Vollmann talks about his work with the same dispassionate air he brings to writing. He’s measured, polite almost to a fault; when you ask a question, he considers it, really, before saying what he thinks.

And he does say what he thinks. At Moe’s Books in Berkeley earlier this year, he told an audience that “Imperial” is “the least pleasurable of my books to read, line for line.”

That this is untrue adds one more layer to the story; it may be 1,300 pages and feature dense thickets of history, but “Imperial” is surprisingly accessible, full of gorgeous prose. “Bill is a great stylist, and this is his most beautiful book,” says Larry McCaffery, professor of English emeritus at San Diego State and the friend who, in 1997, introduced Vollmann to Imperial. “Just read the sentences. I don’t think he gets enough credit for how he writes.”

Vollmann’s abilities tend to be overshadowed by the sensational aspects of his career. Partly, it’s the length of his books, but even more, it’s the fixation on prostitutes and street life, and his tendency to put himself in the line of fire.

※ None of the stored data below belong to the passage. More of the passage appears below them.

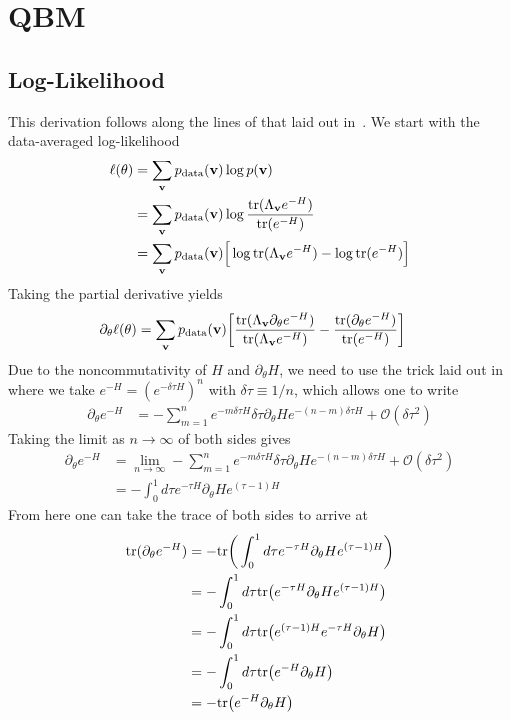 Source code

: \section{QBM}
\subsection{Log-Likelihood}\label{app:qbm_log_likelihood_derivation}
This derivation follows along the lines of that laid out in~\cite{amin_2018}.
We start with the data-averaged log-likelihood
\begin{align}
    \ell(\theta)
        &= \sum_{\mathbf{v}} p_{\text{data}}(\mathbf{v}) \log p(\mathbf{v}) \\
        &= \sum_{\mathbf{v}} p_{\text{data}}(\mathbf{v}) \log \frac{\text{tr}(\Lambda_{\mathbf{v}} e^{-H})}{\text{tr}(e^{-H})} \\
        &= \sum_{\mathbf{v}} p_{\text{data}}(\mathbf{v}) \Big[ \log\text{tr}(\Lambda_{\mathbf{v}} e^{-H}) - \log\text{tr}(e^{-H}) \Big]
\end{align}
Taking the partial derivative yields
\begin{align}
    \label{eq:qbm_log_likelihood_derivative}
    \partial_\theta \ell(\theta)
        &= \sum_{\mathbf{v}} p_{\text{data}}(\mathbf{v}) \bigg[ \frac{\text{tr}(\Lambda_{\mathbf{v}} \partial_\theta e^{-H})}{\text{tr}(\Lambda_{\mathbf{v}} e^{-H})} - \frac{\text{tr}(\partial_\theta e^{-H})}{\text{tr}(e^{-H})} \bigg]
\end{align}
Due to the noncommutativity of \( H \) and \( \partial_\theta H \), we need to use the trick laid out in~\cite{amin_2018} where we take \( e^{-H} = (e^{-\delta\tau H})^n \) with \( \delta\tau \equiv 1 / n \), which allows one to write
\begin{align}
    \partial_\theta e^{-H}
        &= -\sum_{m=1}^{n} e^{-m\delta\tau H} \delta\tau \partial_\theta He^{-(n-m)\delta\tau H} + \mathcal{O}(\delta\tau^2)
\end{align}
Taking the limit as \( n \rightarrow \infty \) of both sides gives
\begin{align}
    \partial_\theta e^{-H}
        &= \lim_{n\rightarrow\infty} -\sum_{m=1}^{n} e^{-m\delta\tau H} \delta\tau \partial_\theta He^{-(n-m)\delta\tau H} + \mathcal{O}(\delta\tau^2) \\
        &= -\int_{0}^{1} d\tau e^{-\tau H} \partial_\theta H e^{(\tau-1)H}
\end{align}
From here one can take the trace of both sides to arrive at
\begin{align}
    \text{tr}(\partial_\theta e^{-H})
        &= -\text{tr}\bigg( \int_{0}^{1} d\tau e^{-\tau H} \partial_\theta H e^{(\tau-1)H} \bigg) \\
        &= -\int_{0}^{1} d\tau \text{tr}\big(e^{-\tau H} \partial_\theta H e^{(\tau-1)H} \big) \\
        &= -\int_{0}^{1} d\tau \text{tr}\big(e^{(\tau-1)H} e^{-\tau H} \partial_\theta H \big) \\
        &= -\int_{0}^{1} d\tau \text{tr}\big(e^{-H} \partial_\theta H \big) \\
        &= -\text{tr}\big(e^{-H} \partial_\theta H \big)
\end{align}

In 1982, fresh out of college, he went to Afghanistan to help the mujahedinagainst the Soviets; his account, “An Afghanistan Picture Show,” was published in 1992. In Bosnia-Herzegovina, in the early 1990s, he survived a sniper attack that left his translator dead. While researching his 1994 novel “The Rifles” -- part of a seven-volume “Symbolic History” of America called “Seven Dreams” -- he spent two weeks at the Arctic Circle and nearly died of hypothermia.

These were death-defying stunts even for a young man; a decade and a half later, the father of a young daughter, his balance impaired, the hair at his temples graying, he seems heavier, slower, if not exactly the worse for wear.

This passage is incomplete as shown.